Collected data entries>
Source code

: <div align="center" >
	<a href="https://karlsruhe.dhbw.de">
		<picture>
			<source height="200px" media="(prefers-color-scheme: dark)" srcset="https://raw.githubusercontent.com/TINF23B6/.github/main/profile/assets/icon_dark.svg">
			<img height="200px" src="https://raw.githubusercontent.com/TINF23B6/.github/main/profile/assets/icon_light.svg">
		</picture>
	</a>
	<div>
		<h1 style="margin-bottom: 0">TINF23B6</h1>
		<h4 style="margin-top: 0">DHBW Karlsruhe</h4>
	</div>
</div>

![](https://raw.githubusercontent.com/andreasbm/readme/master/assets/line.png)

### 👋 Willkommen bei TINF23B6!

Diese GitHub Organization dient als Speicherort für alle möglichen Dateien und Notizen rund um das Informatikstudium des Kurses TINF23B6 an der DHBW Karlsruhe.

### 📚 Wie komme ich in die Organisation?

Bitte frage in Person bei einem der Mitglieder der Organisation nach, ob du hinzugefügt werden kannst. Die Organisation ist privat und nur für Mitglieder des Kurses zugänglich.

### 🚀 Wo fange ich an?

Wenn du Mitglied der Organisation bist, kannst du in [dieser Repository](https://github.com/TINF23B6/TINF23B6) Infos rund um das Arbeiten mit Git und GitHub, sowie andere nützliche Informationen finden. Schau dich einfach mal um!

Task description> Each record needs to be duplicated exactly.

Solution for this problem>
Source code

: <div align="center" >
	<a href="https://karlsruhe.dhbw.de">
		<picture>
			<source height="200px" media="(prefers-color-scheme: dark)" srcset="https://raw.githubusercontent.com/TINF23B6/.github/main/profile/assets/icon_dark.svg">
			<img height="200px" src="https://raw.githubusercontent.com/TINF23B6/.github/main/profile/assets/icon_light.svg">
		</picture>
	</a>
	<div>
		<h1 style="margin-bottom: 0">TINF23B6</h1>
		<h4 style="margin-top: 0">DHBW Karlsruhe</h4>
	</div>
</div>

![](https://raw.githubusercontent.com/andreasbm/readme/master/assets/line.png)

### 👋 Willkommen bei TINF23B6!

Diese GitHub Organization dient als Speicherort für alle möglichen Dateien und Notizen rund um das Informatikstudium des Kurses TINF23B6 an der DHBW Karlsruhe.

### 📚 Wie komme ich in die Organisation?

Bitte frage in Person bei einem der Mitglieder der Organisation nach, ob du hinzugefügt werden kannst. Die Organisation ist privat und nur für Mitglieder des Kurses zugänglich.

### 🚀 Wo fange ich an?

Wenn du Mitglied der Organisation bist, kannst du in [dieser Repository](https://github.com/TINF23B6/TINF23B6) Infos rund um das Arbeiten mit Git und GitHub, sowie andere nützliche Informationen finden. Schau dich einfach mal um!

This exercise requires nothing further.